インスタンスクラスのデフォルトが「db.t3.small」になっていますが、これには無料枠がありません。無料で済ませたい場合は「db.t3.micro」に必ず変更してください。

ユーザー名・パスワードは、環境変数を通じてSpring側に共有されるので、好きに決めて問題ありません。

Step4

  • 容量
    • インスタンスタイプ:t3.microを残して、t3.smallを削除
コチラも、無料枠はt3.microにだけ用意されているので、t3.smallは削除しておきます。

Step5

  • プラットフォームソフトウェア
    • 環境プロパティ
      • PORT:8080を追加

spring側のポートは8080がデフォルト、nginxは5000がデフォルトのため、
spring側がデフォルトの場合は、「環境プロパティを追加」を押して、
「名前:PORT、値:8080」を設定します。

Step6

Step6は確認なので、問題なければ「送信」をクリック。

環境の構築と立ち上げに少し時間がかかります。
終わり次第、ドメインと表記されたURLからデプロイされたWebアプリにアクセスできます。

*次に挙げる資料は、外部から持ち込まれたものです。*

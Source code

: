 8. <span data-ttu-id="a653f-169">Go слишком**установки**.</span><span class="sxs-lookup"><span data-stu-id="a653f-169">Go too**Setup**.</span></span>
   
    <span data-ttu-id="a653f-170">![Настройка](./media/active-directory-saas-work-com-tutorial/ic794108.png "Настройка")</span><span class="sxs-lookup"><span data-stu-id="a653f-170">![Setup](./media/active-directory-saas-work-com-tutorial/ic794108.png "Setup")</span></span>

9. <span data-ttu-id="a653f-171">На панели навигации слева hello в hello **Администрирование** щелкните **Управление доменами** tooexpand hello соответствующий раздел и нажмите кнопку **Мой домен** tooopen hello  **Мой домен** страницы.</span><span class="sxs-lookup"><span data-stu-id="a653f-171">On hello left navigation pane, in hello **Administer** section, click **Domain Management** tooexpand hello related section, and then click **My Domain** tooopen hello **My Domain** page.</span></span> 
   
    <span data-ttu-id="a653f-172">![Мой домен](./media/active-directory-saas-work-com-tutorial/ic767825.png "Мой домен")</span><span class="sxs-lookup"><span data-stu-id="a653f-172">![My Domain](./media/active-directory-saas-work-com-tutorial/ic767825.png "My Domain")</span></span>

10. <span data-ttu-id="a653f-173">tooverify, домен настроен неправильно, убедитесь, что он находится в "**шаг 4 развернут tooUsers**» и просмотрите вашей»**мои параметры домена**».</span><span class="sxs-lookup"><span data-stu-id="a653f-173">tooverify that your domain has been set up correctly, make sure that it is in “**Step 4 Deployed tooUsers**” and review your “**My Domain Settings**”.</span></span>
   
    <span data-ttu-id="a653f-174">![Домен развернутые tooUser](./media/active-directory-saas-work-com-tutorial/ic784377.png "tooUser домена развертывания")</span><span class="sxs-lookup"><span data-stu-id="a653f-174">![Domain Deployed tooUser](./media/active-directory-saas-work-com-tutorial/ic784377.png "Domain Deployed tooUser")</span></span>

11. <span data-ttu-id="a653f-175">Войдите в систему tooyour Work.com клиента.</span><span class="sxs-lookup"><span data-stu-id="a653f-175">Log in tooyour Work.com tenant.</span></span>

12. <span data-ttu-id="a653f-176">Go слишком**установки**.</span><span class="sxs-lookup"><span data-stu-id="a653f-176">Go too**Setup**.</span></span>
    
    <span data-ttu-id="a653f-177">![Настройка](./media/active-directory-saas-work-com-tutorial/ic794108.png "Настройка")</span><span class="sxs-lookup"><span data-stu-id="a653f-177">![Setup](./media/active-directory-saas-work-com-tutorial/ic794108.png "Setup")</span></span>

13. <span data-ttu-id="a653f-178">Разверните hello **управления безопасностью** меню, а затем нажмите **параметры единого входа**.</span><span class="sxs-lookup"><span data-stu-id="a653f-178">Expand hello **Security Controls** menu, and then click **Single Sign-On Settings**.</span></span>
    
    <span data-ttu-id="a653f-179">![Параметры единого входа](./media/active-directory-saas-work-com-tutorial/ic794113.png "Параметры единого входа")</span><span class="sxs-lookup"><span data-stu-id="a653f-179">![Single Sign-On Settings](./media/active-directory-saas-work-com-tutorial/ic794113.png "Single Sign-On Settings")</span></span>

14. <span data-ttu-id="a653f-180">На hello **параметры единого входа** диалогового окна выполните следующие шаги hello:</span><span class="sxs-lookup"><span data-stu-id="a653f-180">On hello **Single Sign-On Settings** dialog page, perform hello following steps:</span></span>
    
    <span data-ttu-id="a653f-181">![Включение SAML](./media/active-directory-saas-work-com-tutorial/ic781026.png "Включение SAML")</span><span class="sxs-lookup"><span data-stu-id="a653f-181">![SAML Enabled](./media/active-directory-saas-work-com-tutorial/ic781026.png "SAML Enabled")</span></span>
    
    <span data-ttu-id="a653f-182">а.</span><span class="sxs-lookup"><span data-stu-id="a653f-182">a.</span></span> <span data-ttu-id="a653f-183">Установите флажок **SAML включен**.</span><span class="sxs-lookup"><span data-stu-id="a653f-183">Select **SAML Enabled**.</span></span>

DBのテーブル作成などは、Spring側で「spring.jpa.hibernate.ddl-auto」を設定しておけば、自動作成してくれます。事前にローカルで検証してください。

DBを手動で操作する場合は、EC2のインスタンスに接続し、そこを足掛かりにしてRDSのエンドポイントに接続する形になります。(詳細は省きます)


無料枠の落とし穴

最後に、無料になっているかを確認してみましょう。
Billing and Cost Management にアクセスし、コストサマリー下部の「請求書を表示」をクリック。そこで下にスクロールすることで、サービス別料金が表示され、何に料金が発生しているかを確認できます。
私は、下記の2点で失敗しておりました。

1.インスタンスの選び方
EC2、RDSのインスタンスの初期値がsmallになっているので、microに変える必要がある。
こちらは上記の手順の中で説明したとおりです。

2.パブリックIPv4
これまでの手順でRDSのインスタンスを作った時、デフォルトで「パブリックアクセス可能」の設定になってしまうようです。
パブリックIPv4は、外部からのアクセスするための設定であり、近年有料化(0.005$/hrs)された機能です。EC2の方には無料枠がありますが、RDSは有料でした。
Elastic BeanstalkではデフォルトでONになってしまってしまうようなので、RDSのインスタンスを直接編集して手動でOFFにしてください。



以上です。
今回の手順では、パブリックIPv4の関係で厳密には完全無料ではなく$0.005くらいはかかってしまうかもしれませんが、許してください。私はよく分からないうちに$9.43の請求になってました。

記事を書いてみての感想ですが、他の人が再現できるように手順を構成するのは、なかなか大変でした。
アプリをデプロイするまでに、ここには書かれていない様々なトライ&エラーがあったわけですが、改めてそれを1つ1つ検証して、必要なものとそうでないものに分けていくという過程を経ることで、AWSへの理解が倍くらいに深まったと思います。
  • Lv0 なにもできない
  • Lv1 よくわからんけどできた
  • Lv2 どうすればできるか分かった(今ココ!)
という感じです。

最後に、作成した「キメラ召喚バトル」のリンクを貼っておきます。

無料枠は1年しかないので、枠が切れる頃には終了する予定です。